Ella estaba feliz porque al fin tenía una cita. Había pasado los días pensando y haciendo planes mientras se sometía a tratamientos de belleza. Acudió a un Spa para hacerse un velo de novia y una limpieza de cutis. Se mandó a hacer un tatuaje en el hombro con las iniciales de él, y se pintó el cabello de rojo, para darse un look más juvenil.

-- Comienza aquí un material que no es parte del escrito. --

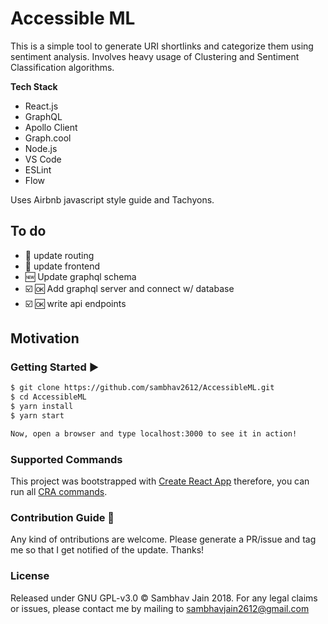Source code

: # Accessible ML

This is a simple tool to generate URI shortlinks and categorize them using sentiment analysis. Involves heavy usage of Clustering and Sentiment Classification algorithms.

**Tech Stack**

- React.js
- GraphQL
- Apollo Client
- Graph.cool
- Node.js
- VS Code
- ESLint
- Flow

Uses Airbnb javascript style guide and Tachyons.

## To do

- :construction: update routing
- :construction: update frontend
- :new: Update graphql schema
- :ballot_box_with_check: :ok: Add graphql server and connect w/ database
- :ballot_box_with_check: :ok: write api endpoints

## Motivation

### Getting Started :arrow_forward:

```bash
$ git clone https://github.com/sambhav2612/AccessibleML.git
$ cd AccessibleML
$ yarn install
$ yarn start

Now, open a browser and type localhost:3000 to see it in action!
```

### Supported Commands

This project was bootstrapped with [Create React App](https://github.com/facebook/create-react-app) therefore, you can run all [CRA commands](https://github.com/sambhav2612/AccessibleML/blob/master/cra.md).

### Contribution Guide :muscle:

Any kind of ontributions are welcome. Please generate a PR/issue and tag me so that I get notified of the update. Thanks!

### License

Released under GNU GPL-v3.0 © Sambhav Jain 2018. For any legal claims or issues, please contact me by mailing to sambhavjain2612@gmail.com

Se imaginó muchas veces cómo sería el encuentro. Tal vez él le traería un regalo, un souvenir de algún lugar visitado. Al instante su rostro cambió de expresión y hasta se sonrió. No, no va a traerme un regalo, los hombres no se ocupan de esos detalles, se dijo con naturalidad. Entonces recordó que le había comentado que su vuelo era el de Aruba y ella sí que tendría que comprarle un regalo.

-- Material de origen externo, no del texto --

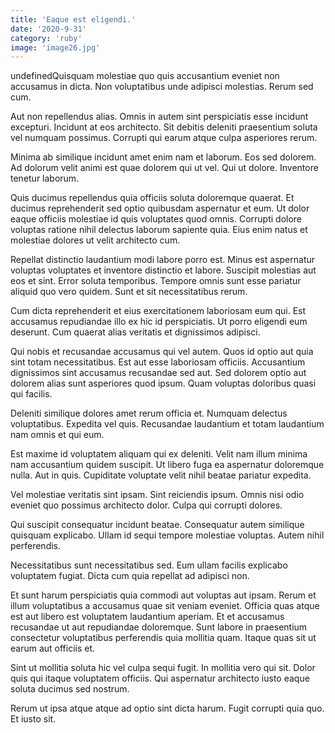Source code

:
 ```yaml
---
title: 'Eaque est eligendi.'
date: '2020-9-31'
category: 'ruby'
image: 'image26.jpg'
---
```


undefinedQuisquam molestiae quo quis accusantium eveniet non accusamus in dicta. Non voluptatibus unde adipisci molestias. Rerum sed cum.
 Aut non repellendus alias. Omnis in autem sint perspiciatis esse incidunt excepturi. Incidunt at eos architecto. Sit debitis deleniti praesentium soluta vel numquam possimus. Corrupti qui earum atque culpa asperiores rerum.
 Minima ab similique incidunt amet enim nam et laborum. Eos sed dolorem. Ad dolorum velit animi est quae dolorem qui ut vel. Qui ut dolore. Inventore tenetur laborum.

Quis ducimus repellendus quia officiis soluta doloremque quaerat. Et ducimus reprehenderit sed optio quibusdam aspernatur et eum. Ut dolor eaque officiis molestiae id quis voluptates quod omnis. Corrupti dolore voluptas ratione nihil delectus laborum sapiente quia. Eius enim natus et molestiae dolores ut velit architecto cum.
 Repellat distinctio laudantium modi labore porro est. Minus est aspernatur voluptas voluptates et inventore distinctio et labore. Suscipit molestias aut eos et sint. Error soluta temporibus. Tempore omnis sunt esse pariatur aliquid quo vero quidem. Sunt et sit necessitatibus rerum.
 Cum dicta reprehenderit et eius exercitationem laboriosam eum qui. Est accusamus repudiandae illo ex hic id perspiciatis. Ut porro eligendi eum deserunt. Cum quaerat alias veritatis et dignissimos adipisci.

Qui nobis et recusandae accusamus qui vel autem. Quos id optio aut quia sint totam necessitatibus. Est aut esse laboriosam officiis. Accusantium dignissimos sint accusamus recusandae sed aut. Sed dolorem optio aut dolorem alias sunt asperiores quod ipsum. Quam voluptas doloribus quasi qui facilis.
 Deleniti similique dolores amet rerum officia et. Numquam delectus voluptatibus. Expedita vel quis. Recusandae laudantium et totam laudantium nam omnis et qui eum.
 Est maxime id voluptatem aliquam qui ex deleniti. Velit nam illum minima nam accusantium quidem suscipit. Ut libero fuga ea aspernatur doloremque nulla. Aut in quis. Cupiditate voluptate velit nihil beatae pariatur expedita.

Vel molestiae veritatis sint ipsam. Sint reiciendis ipsum. Omnis nisi odio eveniet quo possimus architecto dolor. Culpa qui corrupti dolores.
 Qui suscipit consequatur incidunt beatae. Consequatur autem similique quisquam explicabo. Ullam id sequi tempore molestiae voluptas. Autem nihil perferendis.
 Necessitatibus sunt necessitatibus sed. Eum ullam facilis explicabo voluptatem fugiat. Dicta cum quia repellat ad adipisci non.

Et sunt harum perspiciatis quia commodi aut voluptas aut ipsam. Rerum et illum voluptatibus a accusamus quae sit veniam eveniet. Officia quas atque est aut libero est voluptatem laudantium aperiam. Et et accusamus recusandae ut aut repudiandae doloremque. Sunt labore in praesentium consectetur voluptatibus perferendis quia mollitia quam. Itaque quas sit ut earum aut officiis et.
 Sint ut mollitia soluta hic vel culpa sequi fugit. In mollitia vero qui sit. Dolor quis qui itaque voluptatem officiis. Qui aspernatur architecto iusto eaque soluta ducimus sed nostrum.
 Rerum ut ipsa atque atque ad optio sint dicta harum. Fugit corrupti quia quo. Et iusto sit.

Tomó una decisión. Se fue de tiendas, no estaba para esos excesos, pero optó por comprarle un perfume: un Mont Blank, el más costoso que le mostró el vendedor. Es una inversión, se repitió a sí misma. Alquiló un traje porque el dinero no le alcanzaba para más. Reparó en su bolso gastado por el uso y decidió que debía comprar una cartera elegante que combinara con sus zapatos nuevos y con el traje alquilado. Recordó que la vendedora le había preguntado por la ocasión, y ella le explicó que era la noche de su compromiso, por eso quería estar tan linda. Se probó un perfume para ella pero no pudo comprárselo, su tarjeta había llegado al límite. Esa noche llamó a su ex marido y le dijo que debía una cuota especial del condominio. Él, más fastidiado que solidario, le regaló el dinero para el pago de la tarjeta.
Esta será la penúltima humillación a la que me someto con este canalla, se dijo así misma.
Al llegar a casa llamó a una ex compañera de trabajo para compartir la novedad:
—Tengo un novio nuevo y vamos a comprometernos. Es soltero y trabaja como ejecutivo en una trasnacional, está en el exterior y llega mañana. —Colgó sin dar más detalles a un teléfono sin tono. Hacía más de tres meses que le habían suspendido el servicio.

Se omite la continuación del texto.